J-05-55
BAIL COMMERCIAL – EXPULSION DES LOCATAIRES A L’INITIATIVE DU NOUVEAU PROPRIETAIRE – RESISTANCE DU LOCATAIRE A L’EXPULSION – REVENDICATION PAR LE LOCATAIRE D’UN BAIL COMMERCIAL AVEC LE NOUVEAU PROPRIETAIRE – PREUVE DU PAIEMENT DE LOYERS AU NOUVEAU PROPRIETAIRE – EXISTENCE D’UN BAIL ETABLIE.
L’acquéreur d’un immeuble engage une procédure en expulsion des différents locataires. Suite à celle-ci, l’ensemble des occupants dudit immeuble ont quitté les lieux, à l’exception d’un seul. Ce dernier, refusant de quitter les lieux aux motifs qu’il était titulaire d’un contrat de location passé avec l’ancien propriétaire. D’ailleurs, le preneur a continué à verser les loyers qui ont été perçus par le nouveau propriétaire, sans aucune réserve.
Le juge s’en tient alors à cette dernière constatation et décide, sans même s’attarder sur la nullité ou non du contrat invoqué par l’occupant (alors qu’il y avait lieu de croire à sa nullité), qu’un nouveau contrat de bail avait été conclu avec le nouveau propriétaire.

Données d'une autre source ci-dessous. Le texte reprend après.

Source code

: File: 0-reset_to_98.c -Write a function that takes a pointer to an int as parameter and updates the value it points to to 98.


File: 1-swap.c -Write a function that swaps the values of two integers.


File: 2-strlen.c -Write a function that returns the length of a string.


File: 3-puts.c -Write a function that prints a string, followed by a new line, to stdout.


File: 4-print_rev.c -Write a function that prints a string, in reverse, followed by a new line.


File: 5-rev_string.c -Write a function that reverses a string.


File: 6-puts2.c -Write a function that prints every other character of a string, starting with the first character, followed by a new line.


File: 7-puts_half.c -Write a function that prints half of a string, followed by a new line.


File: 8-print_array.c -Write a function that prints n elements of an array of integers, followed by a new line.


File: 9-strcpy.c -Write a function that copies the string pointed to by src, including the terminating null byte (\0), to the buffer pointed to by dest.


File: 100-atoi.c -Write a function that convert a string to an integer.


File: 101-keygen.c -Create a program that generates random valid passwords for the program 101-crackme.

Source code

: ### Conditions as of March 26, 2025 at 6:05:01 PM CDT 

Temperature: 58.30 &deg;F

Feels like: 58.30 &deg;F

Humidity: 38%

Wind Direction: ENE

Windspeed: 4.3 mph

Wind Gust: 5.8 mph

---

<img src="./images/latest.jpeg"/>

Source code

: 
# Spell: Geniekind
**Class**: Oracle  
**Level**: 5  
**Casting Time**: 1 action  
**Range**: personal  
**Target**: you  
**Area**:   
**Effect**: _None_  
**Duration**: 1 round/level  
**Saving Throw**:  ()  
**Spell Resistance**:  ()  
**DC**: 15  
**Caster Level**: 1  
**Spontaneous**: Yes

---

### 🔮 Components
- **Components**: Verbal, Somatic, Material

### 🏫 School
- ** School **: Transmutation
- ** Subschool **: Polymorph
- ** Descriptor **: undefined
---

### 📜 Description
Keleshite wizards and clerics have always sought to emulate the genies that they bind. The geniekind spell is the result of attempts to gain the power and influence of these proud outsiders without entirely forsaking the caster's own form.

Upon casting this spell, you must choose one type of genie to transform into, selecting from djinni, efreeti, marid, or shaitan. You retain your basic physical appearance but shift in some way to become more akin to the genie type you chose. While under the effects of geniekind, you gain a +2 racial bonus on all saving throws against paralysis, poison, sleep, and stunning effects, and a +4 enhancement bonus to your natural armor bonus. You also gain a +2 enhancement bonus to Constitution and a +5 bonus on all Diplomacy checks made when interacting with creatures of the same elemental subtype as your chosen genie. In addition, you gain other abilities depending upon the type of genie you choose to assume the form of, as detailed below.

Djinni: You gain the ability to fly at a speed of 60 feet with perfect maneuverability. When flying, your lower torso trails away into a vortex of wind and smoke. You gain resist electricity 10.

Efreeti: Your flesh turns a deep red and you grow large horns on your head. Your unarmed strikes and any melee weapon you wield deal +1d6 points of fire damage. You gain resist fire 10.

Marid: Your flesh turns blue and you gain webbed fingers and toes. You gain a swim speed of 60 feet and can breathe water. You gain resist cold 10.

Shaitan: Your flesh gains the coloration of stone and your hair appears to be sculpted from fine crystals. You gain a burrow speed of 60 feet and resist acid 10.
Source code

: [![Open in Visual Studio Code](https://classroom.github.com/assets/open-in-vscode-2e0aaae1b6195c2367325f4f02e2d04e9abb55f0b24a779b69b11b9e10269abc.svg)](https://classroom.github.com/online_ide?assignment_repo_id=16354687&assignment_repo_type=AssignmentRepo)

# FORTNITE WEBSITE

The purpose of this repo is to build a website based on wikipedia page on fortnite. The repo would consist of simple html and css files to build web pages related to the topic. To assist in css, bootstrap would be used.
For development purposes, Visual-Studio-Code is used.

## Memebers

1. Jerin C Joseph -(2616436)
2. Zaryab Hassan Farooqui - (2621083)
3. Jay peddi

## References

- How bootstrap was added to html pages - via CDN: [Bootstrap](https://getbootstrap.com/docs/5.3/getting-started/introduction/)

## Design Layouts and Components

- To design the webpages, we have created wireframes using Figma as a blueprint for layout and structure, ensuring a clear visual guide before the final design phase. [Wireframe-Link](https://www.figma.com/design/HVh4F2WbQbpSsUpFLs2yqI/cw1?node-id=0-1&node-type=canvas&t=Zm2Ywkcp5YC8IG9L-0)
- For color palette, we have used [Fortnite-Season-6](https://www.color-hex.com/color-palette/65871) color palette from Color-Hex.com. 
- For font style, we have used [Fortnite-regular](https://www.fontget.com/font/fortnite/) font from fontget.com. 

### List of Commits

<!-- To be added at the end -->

Pour décider ainsi, il relève que :
– les sommes perçues ne sont considérées comme des indemnités d’occupation qu’à partir du moment où l’occupation sans droit ni titre est constatée en justice. Que les sommes perçues avant ont donc nécessairement la nature de loyers, d’autant plus qu’elles n’ont pas été contestées.
– ces sommes ont donc été reçues à titre de loyers, d’où il résulte l’existence d’un contrat de location.
Article 95 AUDCG
(Tribunal régional hors classe de Dakar, jugement n° 195 du 30 janvier 2001, CBAO c/ Babacar Diouf).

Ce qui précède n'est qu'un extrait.